[Opening Exercise inputs section]

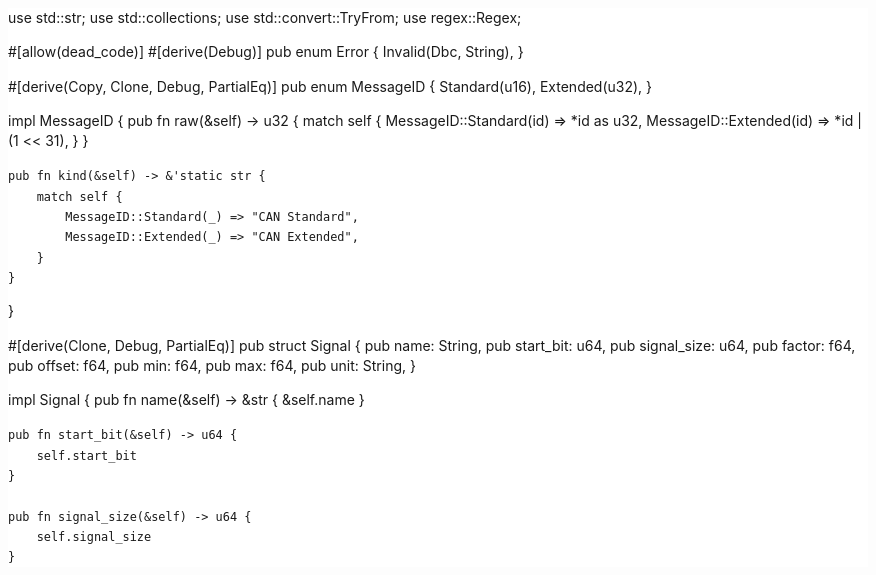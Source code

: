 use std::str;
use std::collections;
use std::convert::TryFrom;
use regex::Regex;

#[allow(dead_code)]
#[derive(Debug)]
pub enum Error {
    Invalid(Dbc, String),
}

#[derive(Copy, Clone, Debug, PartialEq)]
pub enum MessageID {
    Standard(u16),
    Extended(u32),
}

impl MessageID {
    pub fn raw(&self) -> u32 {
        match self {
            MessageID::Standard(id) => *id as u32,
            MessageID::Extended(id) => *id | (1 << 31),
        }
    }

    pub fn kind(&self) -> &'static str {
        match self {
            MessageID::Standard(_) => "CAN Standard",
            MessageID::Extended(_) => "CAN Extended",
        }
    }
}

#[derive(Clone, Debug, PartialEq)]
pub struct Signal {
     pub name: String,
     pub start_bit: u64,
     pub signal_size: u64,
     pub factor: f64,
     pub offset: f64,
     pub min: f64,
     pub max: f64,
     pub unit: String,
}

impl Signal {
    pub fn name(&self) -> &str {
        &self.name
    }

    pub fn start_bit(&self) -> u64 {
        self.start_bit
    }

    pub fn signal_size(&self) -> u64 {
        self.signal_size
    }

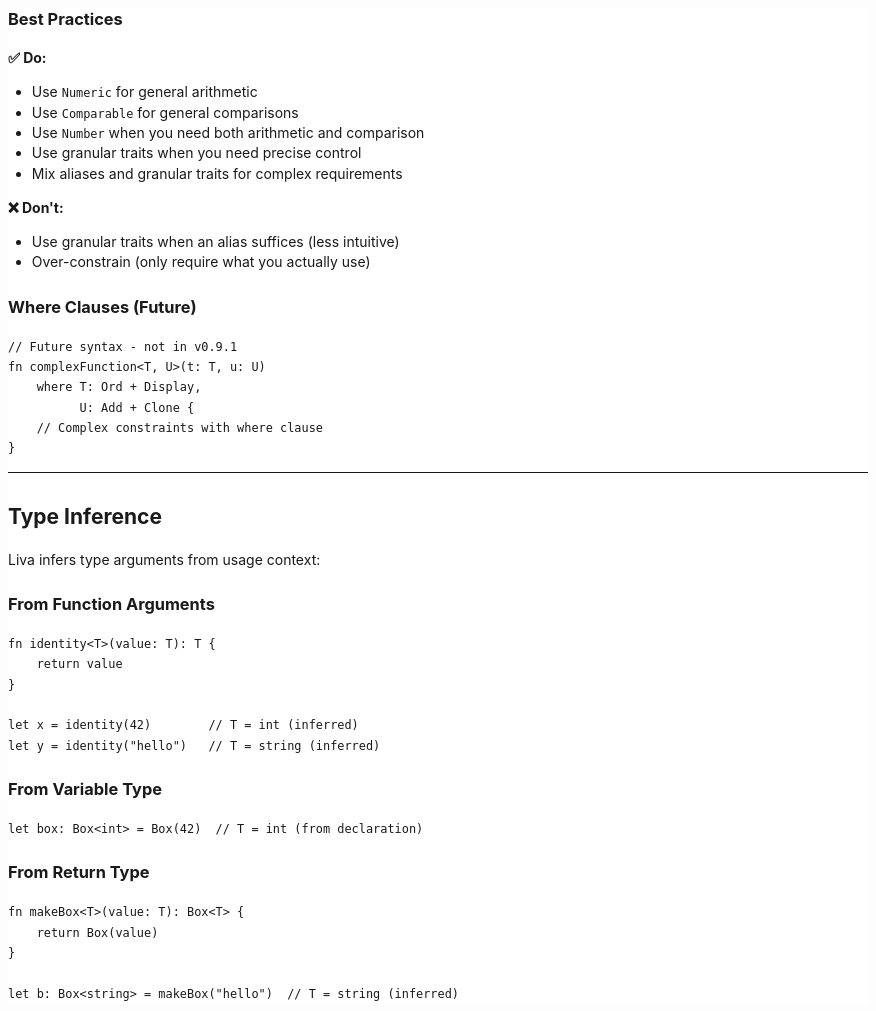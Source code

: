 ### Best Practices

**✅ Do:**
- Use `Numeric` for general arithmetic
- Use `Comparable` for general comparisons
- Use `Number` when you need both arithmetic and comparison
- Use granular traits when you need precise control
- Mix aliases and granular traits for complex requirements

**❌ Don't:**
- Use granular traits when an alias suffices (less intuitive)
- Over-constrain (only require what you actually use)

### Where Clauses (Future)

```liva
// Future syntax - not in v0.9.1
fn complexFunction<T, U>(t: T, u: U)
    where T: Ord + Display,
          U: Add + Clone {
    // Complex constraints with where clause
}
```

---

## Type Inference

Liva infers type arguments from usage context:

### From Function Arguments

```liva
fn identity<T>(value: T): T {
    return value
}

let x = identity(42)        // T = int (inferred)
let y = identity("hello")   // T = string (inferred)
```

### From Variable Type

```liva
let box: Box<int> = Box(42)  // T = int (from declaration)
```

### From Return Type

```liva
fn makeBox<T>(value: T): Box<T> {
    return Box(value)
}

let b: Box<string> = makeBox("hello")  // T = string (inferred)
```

[Closing Exercise inputs section]

**What the task requires:** Some of the data mentions "makeBox". Copy every line where it does.

**Exercise solution:**
fn makeBox<T>(value: T): Box<T> {
let b: Box<string> = makeBox("hello")  // T = string (inferred)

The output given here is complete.